「本当は会社員になりたかった」
しかし、性自認は女性である彼女にとって、髪は大切なものなのでは……。
「仕事して自分の生活を守ろうとする中で、生活にまったく関係ない不利なことを求められますよね。例えば、女性は髪の毛がキレイであるべきだとか、ハイヒールを履くべきだとか。そういった、ジェンダーの概念を壊してしまおうと思ったんです。もっと自由でいいだろう、と」
では、アイドル活動は継続しているのだろうか。
「最近は時折ライブを行うぐらいで、そこまで芸能活動はしていないんです。
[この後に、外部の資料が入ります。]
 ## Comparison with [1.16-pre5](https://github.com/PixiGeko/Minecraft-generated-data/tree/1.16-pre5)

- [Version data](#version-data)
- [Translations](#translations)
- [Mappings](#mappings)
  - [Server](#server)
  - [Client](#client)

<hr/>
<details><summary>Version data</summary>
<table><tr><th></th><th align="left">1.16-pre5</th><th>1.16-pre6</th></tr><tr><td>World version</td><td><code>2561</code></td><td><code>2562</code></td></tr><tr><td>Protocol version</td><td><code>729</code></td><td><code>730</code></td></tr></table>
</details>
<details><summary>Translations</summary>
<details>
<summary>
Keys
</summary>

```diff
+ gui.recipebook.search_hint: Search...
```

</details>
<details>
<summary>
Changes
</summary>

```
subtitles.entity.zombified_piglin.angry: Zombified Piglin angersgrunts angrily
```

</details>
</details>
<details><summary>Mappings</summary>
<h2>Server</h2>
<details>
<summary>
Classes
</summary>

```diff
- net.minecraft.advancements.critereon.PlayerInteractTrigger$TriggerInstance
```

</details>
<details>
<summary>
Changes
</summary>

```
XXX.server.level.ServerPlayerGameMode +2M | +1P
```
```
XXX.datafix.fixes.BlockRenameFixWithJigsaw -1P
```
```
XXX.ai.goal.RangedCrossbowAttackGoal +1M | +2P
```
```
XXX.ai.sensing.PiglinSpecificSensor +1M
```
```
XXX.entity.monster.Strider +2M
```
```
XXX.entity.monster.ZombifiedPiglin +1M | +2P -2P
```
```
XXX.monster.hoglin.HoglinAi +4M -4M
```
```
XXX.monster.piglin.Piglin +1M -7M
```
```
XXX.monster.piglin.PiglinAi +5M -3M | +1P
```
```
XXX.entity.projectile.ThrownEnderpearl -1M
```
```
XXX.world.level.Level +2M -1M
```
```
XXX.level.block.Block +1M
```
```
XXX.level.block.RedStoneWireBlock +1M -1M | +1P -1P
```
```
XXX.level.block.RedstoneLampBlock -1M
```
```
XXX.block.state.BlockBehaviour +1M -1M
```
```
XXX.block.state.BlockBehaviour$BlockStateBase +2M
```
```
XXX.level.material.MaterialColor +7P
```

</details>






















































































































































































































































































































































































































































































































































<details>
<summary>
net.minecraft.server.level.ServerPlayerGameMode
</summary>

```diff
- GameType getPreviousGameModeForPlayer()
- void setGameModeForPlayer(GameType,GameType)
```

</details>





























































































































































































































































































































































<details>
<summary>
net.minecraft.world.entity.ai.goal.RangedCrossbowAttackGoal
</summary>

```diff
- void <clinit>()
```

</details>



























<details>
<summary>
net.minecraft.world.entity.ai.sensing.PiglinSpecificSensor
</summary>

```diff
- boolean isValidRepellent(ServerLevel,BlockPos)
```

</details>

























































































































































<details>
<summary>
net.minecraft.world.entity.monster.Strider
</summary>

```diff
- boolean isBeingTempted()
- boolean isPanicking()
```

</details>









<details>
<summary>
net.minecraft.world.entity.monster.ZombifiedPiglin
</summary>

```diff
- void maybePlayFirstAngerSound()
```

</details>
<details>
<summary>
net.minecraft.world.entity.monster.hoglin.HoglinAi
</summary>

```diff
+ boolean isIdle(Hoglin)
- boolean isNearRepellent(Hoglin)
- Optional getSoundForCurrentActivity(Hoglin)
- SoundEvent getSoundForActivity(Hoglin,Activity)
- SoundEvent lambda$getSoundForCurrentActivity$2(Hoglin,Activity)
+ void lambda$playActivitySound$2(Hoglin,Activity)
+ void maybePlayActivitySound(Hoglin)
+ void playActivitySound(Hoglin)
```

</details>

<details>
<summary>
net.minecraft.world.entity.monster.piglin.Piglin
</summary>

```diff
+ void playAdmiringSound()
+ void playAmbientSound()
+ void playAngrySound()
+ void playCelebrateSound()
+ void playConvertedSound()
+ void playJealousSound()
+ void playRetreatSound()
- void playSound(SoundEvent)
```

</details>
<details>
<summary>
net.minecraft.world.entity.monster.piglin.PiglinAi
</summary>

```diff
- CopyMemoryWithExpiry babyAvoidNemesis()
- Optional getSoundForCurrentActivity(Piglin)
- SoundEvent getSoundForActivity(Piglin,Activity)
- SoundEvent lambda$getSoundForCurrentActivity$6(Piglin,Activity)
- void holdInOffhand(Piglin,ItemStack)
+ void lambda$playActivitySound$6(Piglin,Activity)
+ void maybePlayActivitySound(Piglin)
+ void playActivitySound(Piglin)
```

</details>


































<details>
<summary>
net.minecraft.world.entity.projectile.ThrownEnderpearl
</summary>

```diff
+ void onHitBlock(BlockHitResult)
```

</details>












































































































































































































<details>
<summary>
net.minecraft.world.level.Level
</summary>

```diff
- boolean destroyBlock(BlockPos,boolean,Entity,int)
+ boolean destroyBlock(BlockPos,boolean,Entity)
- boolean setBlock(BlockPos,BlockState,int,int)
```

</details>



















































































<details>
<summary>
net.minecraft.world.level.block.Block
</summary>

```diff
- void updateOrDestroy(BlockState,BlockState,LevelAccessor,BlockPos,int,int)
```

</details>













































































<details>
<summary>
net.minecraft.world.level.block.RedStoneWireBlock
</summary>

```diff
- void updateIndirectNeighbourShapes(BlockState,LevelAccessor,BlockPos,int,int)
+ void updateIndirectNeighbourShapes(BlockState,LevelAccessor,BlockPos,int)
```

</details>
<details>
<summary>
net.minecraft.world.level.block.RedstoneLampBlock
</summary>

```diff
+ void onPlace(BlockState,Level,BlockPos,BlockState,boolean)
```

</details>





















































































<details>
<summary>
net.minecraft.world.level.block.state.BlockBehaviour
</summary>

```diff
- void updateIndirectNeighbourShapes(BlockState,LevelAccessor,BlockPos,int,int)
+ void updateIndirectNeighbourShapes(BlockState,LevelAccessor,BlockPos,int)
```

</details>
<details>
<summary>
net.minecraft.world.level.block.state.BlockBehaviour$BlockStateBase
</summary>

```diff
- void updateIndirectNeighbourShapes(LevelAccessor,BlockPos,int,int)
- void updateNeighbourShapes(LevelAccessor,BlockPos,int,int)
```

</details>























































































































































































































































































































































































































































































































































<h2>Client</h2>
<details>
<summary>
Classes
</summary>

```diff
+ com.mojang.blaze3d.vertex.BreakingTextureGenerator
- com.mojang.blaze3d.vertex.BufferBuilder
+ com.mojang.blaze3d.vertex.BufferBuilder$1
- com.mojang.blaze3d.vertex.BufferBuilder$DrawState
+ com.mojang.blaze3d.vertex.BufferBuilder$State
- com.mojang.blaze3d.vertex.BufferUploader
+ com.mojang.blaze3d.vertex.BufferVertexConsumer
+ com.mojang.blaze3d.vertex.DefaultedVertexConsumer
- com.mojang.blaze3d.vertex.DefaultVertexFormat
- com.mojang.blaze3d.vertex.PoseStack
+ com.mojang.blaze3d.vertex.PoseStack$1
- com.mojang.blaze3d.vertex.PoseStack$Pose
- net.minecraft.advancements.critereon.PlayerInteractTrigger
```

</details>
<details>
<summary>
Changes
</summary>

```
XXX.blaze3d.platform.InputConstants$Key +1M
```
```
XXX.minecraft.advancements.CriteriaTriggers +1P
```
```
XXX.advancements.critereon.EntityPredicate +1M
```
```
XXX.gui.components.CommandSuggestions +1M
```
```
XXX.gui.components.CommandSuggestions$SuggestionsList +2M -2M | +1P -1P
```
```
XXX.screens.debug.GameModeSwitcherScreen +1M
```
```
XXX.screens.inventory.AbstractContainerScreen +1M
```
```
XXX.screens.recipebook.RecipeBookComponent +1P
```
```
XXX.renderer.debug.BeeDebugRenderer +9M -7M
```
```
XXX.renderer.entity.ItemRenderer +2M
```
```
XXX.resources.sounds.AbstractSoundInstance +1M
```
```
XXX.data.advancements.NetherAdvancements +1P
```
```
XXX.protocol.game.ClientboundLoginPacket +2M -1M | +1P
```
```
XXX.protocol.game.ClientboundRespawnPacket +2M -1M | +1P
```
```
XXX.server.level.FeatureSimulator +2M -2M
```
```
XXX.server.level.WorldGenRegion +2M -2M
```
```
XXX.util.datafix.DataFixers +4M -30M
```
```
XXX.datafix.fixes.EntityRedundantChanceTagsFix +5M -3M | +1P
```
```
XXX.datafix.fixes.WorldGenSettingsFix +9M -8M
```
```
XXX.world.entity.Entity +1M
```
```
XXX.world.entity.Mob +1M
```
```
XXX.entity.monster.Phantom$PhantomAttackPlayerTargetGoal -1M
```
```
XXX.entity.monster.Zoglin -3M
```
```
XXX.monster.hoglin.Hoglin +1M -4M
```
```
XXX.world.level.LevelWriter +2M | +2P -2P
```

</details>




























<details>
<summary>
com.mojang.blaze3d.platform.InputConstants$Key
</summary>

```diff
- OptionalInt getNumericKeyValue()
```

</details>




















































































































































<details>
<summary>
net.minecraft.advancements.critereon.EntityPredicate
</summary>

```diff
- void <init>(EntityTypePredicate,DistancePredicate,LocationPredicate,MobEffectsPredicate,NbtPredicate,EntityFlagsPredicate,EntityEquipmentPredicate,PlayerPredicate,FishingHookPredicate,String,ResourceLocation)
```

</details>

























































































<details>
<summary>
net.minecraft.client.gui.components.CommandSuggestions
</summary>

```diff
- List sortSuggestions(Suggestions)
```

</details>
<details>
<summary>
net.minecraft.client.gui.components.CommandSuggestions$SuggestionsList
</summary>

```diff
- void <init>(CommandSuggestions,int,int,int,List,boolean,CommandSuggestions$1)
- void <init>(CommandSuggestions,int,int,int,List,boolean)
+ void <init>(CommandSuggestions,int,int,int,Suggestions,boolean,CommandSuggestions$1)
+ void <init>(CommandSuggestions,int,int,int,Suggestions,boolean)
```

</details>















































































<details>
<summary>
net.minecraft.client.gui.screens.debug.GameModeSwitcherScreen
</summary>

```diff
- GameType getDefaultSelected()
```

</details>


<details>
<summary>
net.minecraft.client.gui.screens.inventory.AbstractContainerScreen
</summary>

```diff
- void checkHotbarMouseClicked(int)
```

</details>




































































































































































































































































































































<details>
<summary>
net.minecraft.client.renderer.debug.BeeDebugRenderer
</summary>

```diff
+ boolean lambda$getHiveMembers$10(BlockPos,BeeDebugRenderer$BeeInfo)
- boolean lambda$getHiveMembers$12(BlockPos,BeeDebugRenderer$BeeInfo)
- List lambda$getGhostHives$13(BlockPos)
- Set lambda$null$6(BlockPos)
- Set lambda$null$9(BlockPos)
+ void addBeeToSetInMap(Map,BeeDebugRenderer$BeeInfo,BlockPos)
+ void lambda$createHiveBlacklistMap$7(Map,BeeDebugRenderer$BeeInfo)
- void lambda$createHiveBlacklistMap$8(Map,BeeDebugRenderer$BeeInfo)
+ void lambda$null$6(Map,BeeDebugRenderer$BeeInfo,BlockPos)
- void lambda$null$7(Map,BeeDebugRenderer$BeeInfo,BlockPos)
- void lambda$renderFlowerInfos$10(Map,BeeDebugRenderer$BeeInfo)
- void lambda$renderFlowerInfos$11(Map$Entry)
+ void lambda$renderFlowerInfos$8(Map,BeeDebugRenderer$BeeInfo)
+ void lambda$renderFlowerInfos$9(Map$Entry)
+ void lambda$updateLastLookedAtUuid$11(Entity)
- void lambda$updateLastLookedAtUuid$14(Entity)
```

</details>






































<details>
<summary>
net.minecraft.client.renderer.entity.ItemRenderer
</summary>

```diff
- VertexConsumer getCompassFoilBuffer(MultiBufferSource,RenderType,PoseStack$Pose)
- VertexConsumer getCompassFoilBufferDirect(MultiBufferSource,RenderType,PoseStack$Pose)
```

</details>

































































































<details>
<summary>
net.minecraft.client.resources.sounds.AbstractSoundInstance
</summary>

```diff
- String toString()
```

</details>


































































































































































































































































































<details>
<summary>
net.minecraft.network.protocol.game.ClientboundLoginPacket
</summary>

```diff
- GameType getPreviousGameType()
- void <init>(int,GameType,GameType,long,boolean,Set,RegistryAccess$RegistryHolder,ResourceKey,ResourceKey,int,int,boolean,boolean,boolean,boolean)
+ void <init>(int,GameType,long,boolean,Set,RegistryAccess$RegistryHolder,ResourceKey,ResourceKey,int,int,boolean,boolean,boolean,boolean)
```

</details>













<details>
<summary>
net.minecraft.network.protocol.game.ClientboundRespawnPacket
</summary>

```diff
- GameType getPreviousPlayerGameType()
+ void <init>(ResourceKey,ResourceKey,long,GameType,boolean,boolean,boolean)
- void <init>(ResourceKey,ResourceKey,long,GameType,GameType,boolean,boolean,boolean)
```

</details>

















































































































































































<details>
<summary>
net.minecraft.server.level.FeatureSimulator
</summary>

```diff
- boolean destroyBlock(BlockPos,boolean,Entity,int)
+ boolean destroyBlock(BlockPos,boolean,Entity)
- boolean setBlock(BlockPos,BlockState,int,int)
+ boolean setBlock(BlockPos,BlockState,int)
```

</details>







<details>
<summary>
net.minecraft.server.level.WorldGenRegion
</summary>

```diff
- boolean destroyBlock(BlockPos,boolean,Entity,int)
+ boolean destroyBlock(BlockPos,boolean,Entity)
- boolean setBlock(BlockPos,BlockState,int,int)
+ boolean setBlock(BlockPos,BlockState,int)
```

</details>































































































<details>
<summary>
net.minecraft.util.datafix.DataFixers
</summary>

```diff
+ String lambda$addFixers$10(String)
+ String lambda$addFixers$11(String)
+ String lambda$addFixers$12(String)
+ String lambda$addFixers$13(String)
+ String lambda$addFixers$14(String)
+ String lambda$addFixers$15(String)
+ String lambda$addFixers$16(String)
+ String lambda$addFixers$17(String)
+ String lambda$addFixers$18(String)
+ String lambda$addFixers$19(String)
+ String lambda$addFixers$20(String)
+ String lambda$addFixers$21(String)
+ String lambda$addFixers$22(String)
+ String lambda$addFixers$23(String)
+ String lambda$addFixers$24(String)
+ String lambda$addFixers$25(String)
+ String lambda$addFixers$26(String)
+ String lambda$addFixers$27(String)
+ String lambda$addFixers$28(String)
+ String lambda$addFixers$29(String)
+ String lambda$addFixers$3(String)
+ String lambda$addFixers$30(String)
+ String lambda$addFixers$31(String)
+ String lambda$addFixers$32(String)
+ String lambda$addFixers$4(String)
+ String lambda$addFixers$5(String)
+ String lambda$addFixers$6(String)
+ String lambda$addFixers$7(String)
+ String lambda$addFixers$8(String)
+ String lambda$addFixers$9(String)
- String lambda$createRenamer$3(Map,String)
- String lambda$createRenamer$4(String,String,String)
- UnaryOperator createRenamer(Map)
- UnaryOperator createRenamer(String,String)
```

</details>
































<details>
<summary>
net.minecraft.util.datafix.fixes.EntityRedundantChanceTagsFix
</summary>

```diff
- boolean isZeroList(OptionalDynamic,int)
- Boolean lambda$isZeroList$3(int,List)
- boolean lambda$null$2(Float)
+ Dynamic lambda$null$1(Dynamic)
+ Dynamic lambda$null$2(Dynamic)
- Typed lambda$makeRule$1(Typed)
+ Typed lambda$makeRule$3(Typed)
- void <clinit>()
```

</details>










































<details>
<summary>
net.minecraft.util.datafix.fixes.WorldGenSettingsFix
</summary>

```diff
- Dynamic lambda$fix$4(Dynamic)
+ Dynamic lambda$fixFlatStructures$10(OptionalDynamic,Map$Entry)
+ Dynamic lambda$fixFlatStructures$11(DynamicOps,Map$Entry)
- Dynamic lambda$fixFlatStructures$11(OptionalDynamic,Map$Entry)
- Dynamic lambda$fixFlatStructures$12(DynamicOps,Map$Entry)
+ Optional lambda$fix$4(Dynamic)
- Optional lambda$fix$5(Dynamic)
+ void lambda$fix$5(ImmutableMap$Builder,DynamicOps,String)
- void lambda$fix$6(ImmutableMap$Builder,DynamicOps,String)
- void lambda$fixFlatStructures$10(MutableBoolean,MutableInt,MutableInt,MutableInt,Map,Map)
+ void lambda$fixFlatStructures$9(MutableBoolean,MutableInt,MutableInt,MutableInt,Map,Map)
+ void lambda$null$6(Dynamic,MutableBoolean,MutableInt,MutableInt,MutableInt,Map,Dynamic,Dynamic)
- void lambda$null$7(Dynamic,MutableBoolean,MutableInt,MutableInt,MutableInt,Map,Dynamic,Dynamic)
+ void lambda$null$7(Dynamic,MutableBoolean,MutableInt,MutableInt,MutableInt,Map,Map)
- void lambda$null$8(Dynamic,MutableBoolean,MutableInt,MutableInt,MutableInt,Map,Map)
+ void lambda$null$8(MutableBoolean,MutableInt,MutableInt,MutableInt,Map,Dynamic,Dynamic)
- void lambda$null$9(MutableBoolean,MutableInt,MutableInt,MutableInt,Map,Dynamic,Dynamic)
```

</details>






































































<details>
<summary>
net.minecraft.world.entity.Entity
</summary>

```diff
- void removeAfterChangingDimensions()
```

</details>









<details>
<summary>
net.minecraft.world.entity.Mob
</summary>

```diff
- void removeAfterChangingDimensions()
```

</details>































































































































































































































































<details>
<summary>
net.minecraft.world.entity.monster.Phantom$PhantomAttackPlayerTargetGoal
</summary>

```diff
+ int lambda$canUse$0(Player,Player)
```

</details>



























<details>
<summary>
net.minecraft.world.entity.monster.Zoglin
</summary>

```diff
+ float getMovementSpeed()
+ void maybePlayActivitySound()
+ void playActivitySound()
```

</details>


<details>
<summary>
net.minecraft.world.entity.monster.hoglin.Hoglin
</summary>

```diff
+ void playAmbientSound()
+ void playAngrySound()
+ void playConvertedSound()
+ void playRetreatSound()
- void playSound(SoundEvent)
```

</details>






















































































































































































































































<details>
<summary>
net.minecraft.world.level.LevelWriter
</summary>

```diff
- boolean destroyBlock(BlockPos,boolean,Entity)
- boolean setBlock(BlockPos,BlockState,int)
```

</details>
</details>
私としてはアイドルがやりたいことではなかったんですよ。そもそもアイドルのまねごとをして、個人的に楽しんでいただけで……。本当は定職に就いて会社員になりたかったというのが本音でした」
その背景にはロストジェネレーション世代としての苦しみがある。きららさんは、大学卒業後に地元の企業に就職するも、1年半で退職。その後、非正規労働者として大手メーカーで10年ほど勤務するが、薄給で長時間の労働を強いられる過酷な環境に限界を感じ、再び退職する。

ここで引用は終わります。